AIM OF THE TASK » Retype exactly the lines from the one holding "### 3. Run CI Dashboard Server" through the final line of the data, both included.

Plain-text document sources »
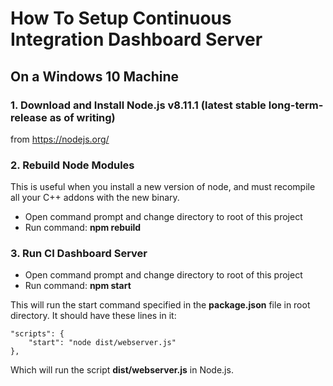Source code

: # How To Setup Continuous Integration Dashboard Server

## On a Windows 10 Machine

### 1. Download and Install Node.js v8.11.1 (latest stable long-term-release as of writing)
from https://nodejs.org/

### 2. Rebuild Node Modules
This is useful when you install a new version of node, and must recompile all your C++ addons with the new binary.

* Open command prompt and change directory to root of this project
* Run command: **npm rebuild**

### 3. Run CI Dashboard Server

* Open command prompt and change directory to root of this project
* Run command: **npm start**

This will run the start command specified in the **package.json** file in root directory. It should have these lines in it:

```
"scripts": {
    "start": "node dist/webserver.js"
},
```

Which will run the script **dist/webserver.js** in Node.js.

SOLUTION TO THIS EXERCISE »
### 3. Run CI Dashboard Server

* Open command prompt and change directory to root of this project
* Run command: **npm start**

This will run the start command specified in the **package.json** file in root directory. It should have these lines in it:

```
"scripts": {
    "start": "node dist/webserver.js"
},
```

Which will run the script **dist/webserver.js** in Node.js.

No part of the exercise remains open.